The following interview was conducted on April 7th, 2020.
On the 7th of April 2020, the South Asia Center and the Future of Iran Initiative hosted a virtual panel on Iran and Afghanistan’s public health response to the COVID-19 pandemic, moderated by Nonresident Senior Fellow Fatemeh Aman. The panel consisted of Dr. Fatima Rezaei, Iran Country Representative for the CHD Group, Dr. Sayed Khalid Rashid, Cardiac Surgeon at the Punjab Institute of Cardiology, and Dr. Kamiar Alaei, Associate Dean for Global and Interdisciplinary Research at the State University of New York (SUNY) at Albany.
Dr. Rezaei began by touching on the three biggest challenges faced by Iran in containing the outbreak: US sanctions, an ongoing economic slowdown, and the government’s failure to enlist the help of community-based organizations in enacting proper social distancing measures. Sanctions have both directly and indirectly hindered access to medical equipment and pharmaceuticals, with negative repercussions for the general public. Economic difficulties undermined the importance of social distancing, and people are hoping to reopen businesses and offices. Disinformation on social media is a major problem as some in Iran have died resulting from pseudo-cures spread online such as consuming industrial alcohol. Dr. Rezaei argued that government authorities need to stop providing inaccurate medical advice and, instead, speak through a singular voice so that the people know where they can look for information.

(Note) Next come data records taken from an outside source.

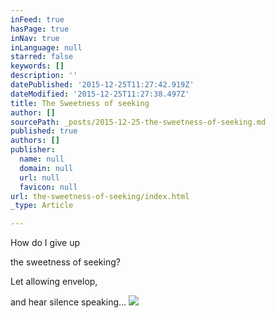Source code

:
 ```yaml
---
inFeed: true
hasPage: true
inNav: true
inLanguage: null
starred: false
keywords: []
description: ''
datePublished: '2015-12-25T11:27:42.919Z'
dateModified: '2015-12-25T11:27:38.497Z'
title: The Sweetness of seeking
author: []
sourcePath: _posts/2015-12-25-the-sweetness-of-seeking.md
published: true
authors: []
publisher:
  name: null
  domain: null
  url: null
  favicon: null
url: the-sweetness-of-seeking/index.html
_type: Article

---
```

How do I give up   

the sweetness of seeking? 

Let allowing envelop, 

and hear silence speaking...     ![](https://the-grid-user-content.s3-us-west-2.amazonaws.com/b7e98de9-5f85-4d70-a5dc-37740488eb2f.jpg)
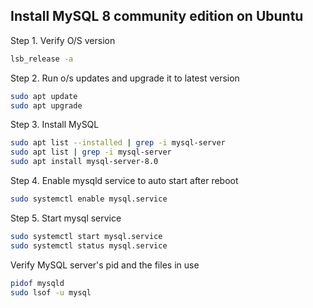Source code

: ## Install MySQL 8 community edition on Ubuntu

Step 1. Verify O/S version
```sh
lsb_release -a
```

Step 2. Run o/s updates and upgrade it to latest version
```sh
sudo apt update
sudo apt upgrade
```

Step 3. Install MySQL
```sh
sudo apt list --installed | grep -i mysql-server
sudo apt list | grep -i mysql-server
sudo apt install mysql-server-8.0
```

Step 4. Enable mysqld service to auto start after reboot
```sh
sudo systemctl enable mysql.service
```

Step 5. Start mysql service
```sh
sudo systemctl start mysql.service
sudo systemctl status mysql.service
```

Verify MySQL server's pid and the files in use
```sh
pidof mysqld
sudo lsof -u mysql
```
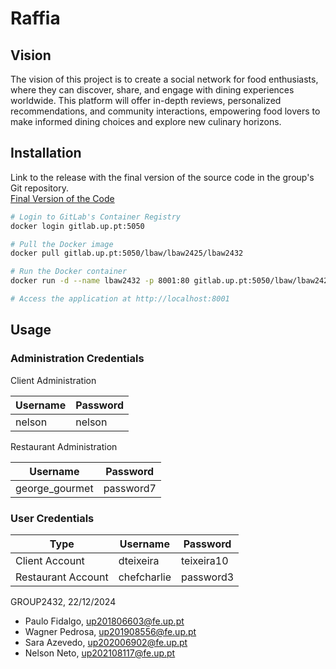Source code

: # Raffia

## Vision
The vision of this project is to create a social network for food enthusiasts, where they can discover, share, and engage with dining experiences worldwide. This platform will offer in-depth reviews, personalized recommendations, and community interactions, empowering food lovers to make informed dining choices and explore new culinary horizons.

## Installation

Link to the release with the final version of the source code in the group's Git repository.  
[Final Version of the Code](https://gitlab.up.pt/lbaw/lbaw2425/lbaw2432)


```sh
# Login to GitLab's Container Registry
docker login gitlab.up.pt:5050

# Pull the Docker image
docker pull gitlab.up.pt:5050/lbaw/lbaw2425/lbaw2432

# Run the Docker container
docker run -d --name lbaw2432 -p 8001:80 gitlab.up.pt:5050/lbaw/lbaw2425/lbaw2432

# Access the application at http://localhost:8001
```

## Usage

### Administration Credentials

Client Administration  

| Username | Password |
| -------- | -------- |
| nelson    | nelson |

Restaurant Administration 

| Username | Password |
| -------- | -------- |
| george_gourmet    | password7 |

### User Credentials

| Type          | Username  | Password |
| ------------- | --------- | -------- |
| Client Account | dteixeira    | teixeira10 |
| Restaurant Account   | chefcharlie     | password3 |


GROUP2432, 22/12/2024

- Paulo Fidalgo, up201806603@fe.up.pt
- Wagner Pedrosa, up201908556@fe.up.pt
- Sara Azevedo, up202006902@fe.up.pt
- Nelson Neto, up202108117@fe.up.pt
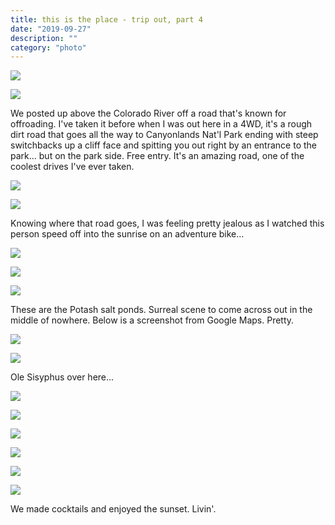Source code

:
 ```yaml
---
title: this is the place - trip out, part 4
date: "2019-09-27"
description: ""
category: "photo"
---
```


![ ](https://sosphotoblog.s3.us-east-2.amazonaws.com/blog/2019/2019-09-27/utahday2-1.jpg)

![ ](https://sosphotoblog.s3.us-east-2.amazonaws.com/blog/2019/2019-09-27/utahday2-2.jpg)

We posted up above the Colorado River off a road that's known for offroading. I've taken it before when I was out here in a 4WD, it's a rough dirt road that goes all the way to Canyonlands Nat'l Park ending with steep switchbacks up a cliff face and spitting you out right by an entrance to the park... but on the park side. Free entry. It's an amazing road, one of the coolest drives I've ever taken.

![ ](https://sosphotoblog.s3.us-east-2.amazonaws.com/blog/2019/2019-09-27/utahday2-3.jpg)

![ ](https://sosphotoblog.s3.us-east-2.amazonaws.com/blog/2019/2019-09-27/utahday2-4.jpg)

Knowing where that road goes, I was feeling pretty jealous as I watched this person speed off into the sunrise on an adventure bike...

![ ](https://sosphotoblog.s3.us-east-2.amazonaws.com/blog/2019/2019-09-27/utahday2-5.jpg)

![ ](https://sosphotoblog.s3.us-east-2.amazonaws.com/blog/2019/2019-09-27/utahday2-6.jpg)

![ ](https://sosphotoblog.s3.us-east-2.amazonaws.com/blog/2019/2019-09-27/utahday2-7.jpg)

These are the Potash salt ponds. Surreal scene to come across out in the middle of nowhere. Below is a screenshot from Google Maps. Pretty.

![ ](https://sosphotoblog.s3.us-east-2.amazonaws.com/blog/2019/2019-09-27/potash.png)

![ ](https://sosphotoblog.s3.us-east-2.amazonaws.com/blog/2019/2019-09-27/utahday2-8.jpg)

Ole Sisyphus over here...

![ ](https://sosphotoblog.s3.us-east-2.amazonaws.com/blog/2019/2019-09-27/utahday2-9.jpg)

![ ](https://sosphotoblog.s3.us-east-2.amazonaws.com/blog/2019/2019-09-27/utahday2-10.jpg)

![ ](https://sosphotoblog.s3.us-east-2.amazonaws.com/blog/2019/2019-09-27/utahday2-11.jpg)

![ ](https://sosphotoblog.s3.us-east-2.amazonaws.com/blog/2019/2019-09-27/utahday2-12.jpg)

![ ](https://sosphotoblog.s3.us-east-2.amazonaws.com/blog/2019/2019-09-27/utahday2-13.jpg)

![ ](https://sosphotoblog.s3.us-east-2.amazonaws.com/blog/2019/2019-09-27/utahday2-14.jpg)

We made cocktails and enjoyed the sunset. Livin'.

Dr. Rashid emphasized Afghanistan’s dire situation in the pandemic due to a dearth of healthcare resources, citing a lack of intensivists, testing kits, ventilators, adequate oxygen, and personal protective equipment (PPE). He expects the situation to worsen in the coming weeks as Afghanistan is heavily reliant on imports and has not been able to close its borders, leading to an influx of refugees from Iran and patients travelling to Pakistan to receive treatment. Dr. Rashid argues that the government can make a positive impact by improving testing capacity and patient surveillance. He also discussed the important role of community and faith-based organizations in tackling the religious misinterpretations and social stigma which have been discouraging people from practicing social distancing and seeking testing when symptoms appear.
Dr. Alaei explained that, while improving healthcare infrastructure is vital, the key to responding effectively to the novel coronavirus is aligning the attitude of stakeholders and politicians to the severity of the crisis. He cited Oman, Kuwait and the United Arab Emirates as examples as they took quick action in response to the pandemic as opposed to more gradual responses like that of the United States. Afghanistan should place a greater emphasis on its diagnostic measures at borders, and make official requests for international aid, especially for testing.
The panelists reached a consensus on the two most important measures Iran and Afghanistan must take to combat the pandemic: 1.) to improve testing capacity and avoid underreporting, and 2.) mobilize community-based organizations which can help policy makers build trust with the people and improve public outreach.
Fatemeh Aman is a Nonresident Senior Fellow at the South Asia Center.
Dr. Fatemeh Rezaei is the Iran Country Representative for the CHD Group.
Dr. Sayed Khalid Rashid is a member of the specialist committee Afghanistan Medical Council; a cardiac surgeon and public health expert; President of the Afghanistan Islamic Medical Association (AIMA); and Chief Executive Officer of the National Alliance to Fight COVID-19 (NAF COVID-19).
Dr. Kamiar Alaei is the Associate Dean for Global and Interdisciplinary Research at the State University of New York (SUNY) at Albany.